Bu veriye uyan bir çok deyim var. “Kör bir sincap bile ara sıra palamut bulabilir” ya da “duran bir saat bile günde iki defa doğruyu gösterir” sözlerine rast geldim. Sadece birkaç tanesi doğru tahminde bulunan 64 tane tahmincinin olduğu bir anketin kimseye faydası olmaz; doğru tahmin edenlerin kim olduğunu da bilmeniz gerekir. Altı ayda bir doğru tahminler de değişik tahminciler tarafından yapıldığı için müşterek tahmine inanmanın da çok değeri yoktur.

Bu arada, burada önemli bir karşılaştırmayı da yapmak gerekiyor: Etkin piyasa savunucuları piyasayı yenmenin imkansız olduğunu söylemiyor; her sene birçok insan bunu yapıyor. (Hatırlayın, bir örnekte gözlemlenen değerlerin yarısı ortalamanın üstünde). Riske göre düzeltilmiş olarak kimsenin bunu istikrarlı şekilde yapamayacağını söylüyorlar.

Beşinci olarak, makro-tahminler avantaj kazanmak için kullanılabilir mi? 1993’teki makalemde çoğu zaman isabetli olmayan tahminlerle ya da konsensusun görüşünü yansıtan isabetli tahminlerle üstün sonuçlar elde edemeyeceğinizi belirtmiştim. (Bunun sebebi konsesusun gelecek ile ilgili görüşlerinin varlığı aldığınız zaman zaten fiyatların içine yedirildiğinden kaynaklanıyor.) Ortalamanın üstünde kazançlar elde etmek için, tahminci genellikle konsensusun görüşünden farklı ve isabetli tahminler yapmalı.  

Fakat 1993’te de belirttiğim gibi, konsensüs dışı gelecek tahminlerine 1)inanması, 2) harekete geçmesi, 3) önceki tahminler yanlışsa sonrakilerine tutunması ve 4) haklı olmak çok zordur. Marjinal tahminlere dayalı işlem yapanlar sık sık utanılacak ve pahalıya mal olacak şekilde yanılırlar.

Oaktree’de, kimsenin diğerinden çok da fazla bir şey bilmediği ekonominin gelecekteki yönünü, faiz oranları, piyasayı tahmin etmeye çalışarak zaman harcamayız.
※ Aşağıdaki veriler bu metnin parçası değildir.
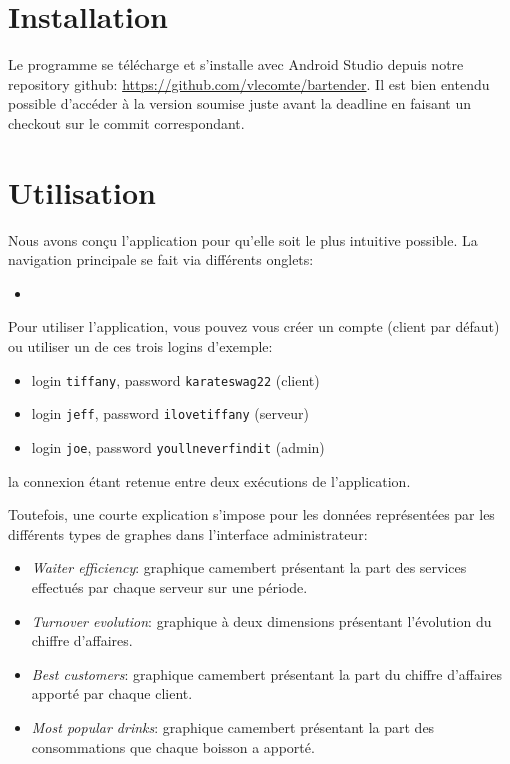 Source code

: \documentclass[a4paper,10pt]{article}
\begin{document}

\section{Installation}

Le programme se télécharge et s'installe avec Android Studio depuis notre repository github:
\url{https://github.com/vlecomte/bartender}.
Il est bien entendu possible d'accéder à la version soumise juste avant la deadline en faisant un checkout sur le commit correspondant.

\section{Utilisation}

Nous avons conçu l'application pour qu'elle soit le plus intuitive possible. La navigation principale se fait via différents onglets:
\begin{itemize}
    \item
\end{itemize}

Pour utiliser l'application, vous pouvez vous créer un compte (client par défaut) ou utiliser un de ces trois logins d'exemple:
\begin{itemize}
    \item login \texttt{tiffany}, password \texttt{karateswag22} (client)
    \item login \texttt{jeff}, password \texttt{ilovetiffany} (serveur)
    \item login \texttt{joe}, password \texttt{youllneverfindit} (admin)
\end{itemize}
la connexion étant retenue entre deux exécutions de l'application.

Toutefois, une courte explication s'impose pour les données représentées par les différents types de graphes dans l'interface administrateur:
\begin{itemize}
    \item \emph{Waiter efficiency}: graphique camembert présentant la part des services effectués par chaque serveur sur une période.
    \item \emph{Turnover evolution}: graphique à deux dimensions présentant l'évolution du chiffre d'affaires.
    \item \emph{Best customers}: graphique camembert présentant la part du chiffre d'affaires apporté par chaque client.
    \item \emph{Most popular drinks}: graphique camembert présentant la part des consommations que chaque boisson a apporté.
\end{itemize}
\end{document}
Bunun yerine zamanımızı, diğerlerinin sıkıcı, uygunsuz bulduğu, son derece karmaşık, yeteneklerinin dışında ya da çabaya ve riske değmeyeceğini düşündüğü piyasa nişlerinde uzmanlaşan araştırmalar yapmaya adarız. Bunlar, zaman harcayarak ve çaba göstererek “bilgi avantajına” sahip olabileceğiniz etkin olmayan piyasalardır. Bunlar ayrıca şirketlere, varlıklara ve kıymetlere ait mikro etkenlerin en önemli olduğu piyasalar. Bu piyasalarda ayrıca kelepir bulmanın mümkün olduğu yerler ve alınan riske göre ortalama üstü istikrarlı bir şekilde getiri elde etmek için sadece kelepir alımlara güvenilebilir. Biz buna “Bilinebilir olanı bilmeye çalışıyoruz” – makro-gelecek de buna dahil değil.